-------- Recorded data

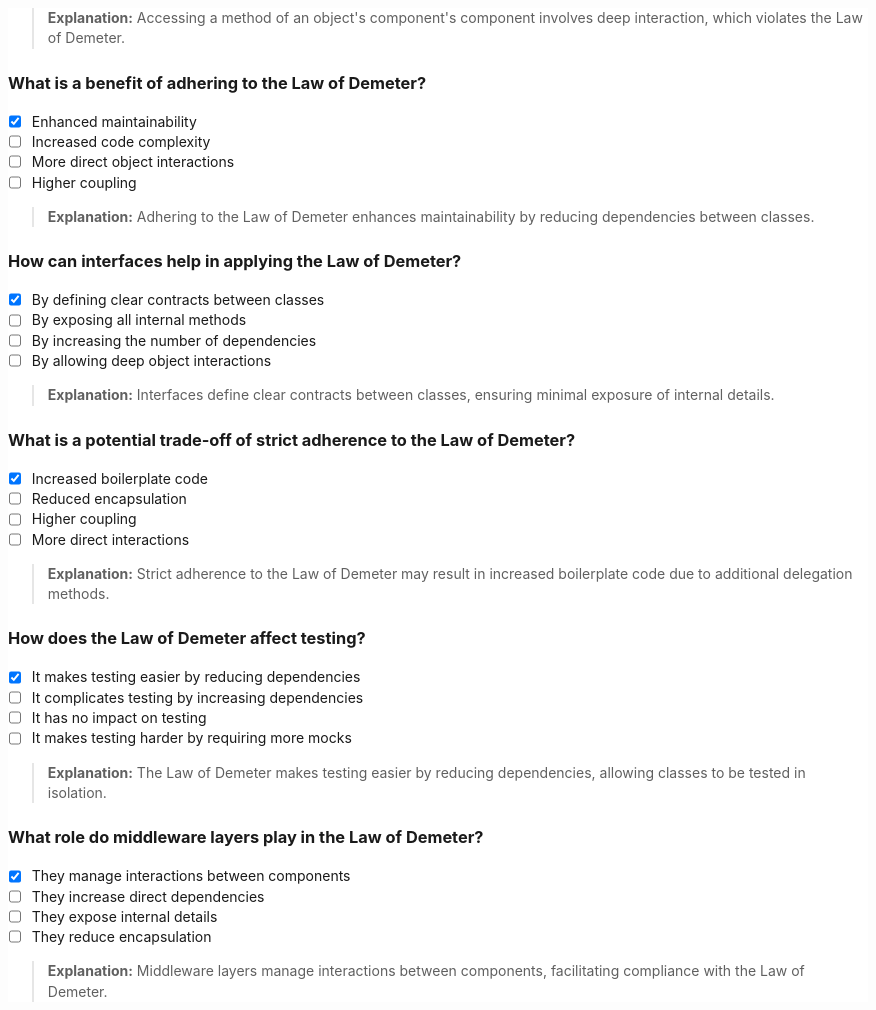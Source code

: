 > **Explanation:** Accessing a method of an object's component's component involves deep interaction, which violates the Law of Demeter.

### What is a benefit of adhering to the Law of Demeter?

- [x] Enhanced maintainability
- [ ] Increased code complexity
- [ ] More direct object interactions
- [ ] Higher coupling

> **Explanation:** Adhering to the Law of Demeter enhances maintainability by reducing dependencies between classes.

### How can interfaces help in applying the Law of Demeter?

- [x] By defining clear contracts between classes
- [ ] By exposing all internal methods
- [ ] By increasing the number of dependencies
- [ ] By allowing deep object interactions

> **Explanation:** Interfaces define clear contracts between classes, ensuring minimal exposure of internal details.

### What is a potential trade-off of strict adherence to the Law of Demeter?

- [x] Increased boilerplate code
- [ ] Reduced encapsulation
- [ ] Higher coupling
- [ ] More direct interactions

> **Explanation:** Strict adherence to the Law of Demeter may result in increased boilerplate code due to additional delegation methods.

### How does the Law of Demeter affect testing?

- [x] It makes testing easier by reducing dependencies
- [ ] It complicates testing by increasing dependencies
- [ ] It has no impact on testing
- [ ] It makes testing harder by requiring more mocks

> **Explanation:** The Law of Demeter makes testing easier by reducing dependencies, allowing classes to be tested in isolation.

### What role do middleware layers play in the Law of Demeter?

- [x] They manage interactions between components
- [ ] They increase direct dependencies
- [ ] They expose internal details
- [ ] They reduce encapsulation

> **Explanation:** Middleware layers manage interactions between components, facilitating compliance with the Law of Demeter.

----------------

◆ Problem description ◆
Search the records for the word "What" and copy every line where it occurs.

◆ Task solution ◆
### What is a benefit of adhering to the Law of Demeter?
### What is a potential trade-off of strict adherence to the Law of Demeter?
### What role do middleware layers play in the Law of Demeter?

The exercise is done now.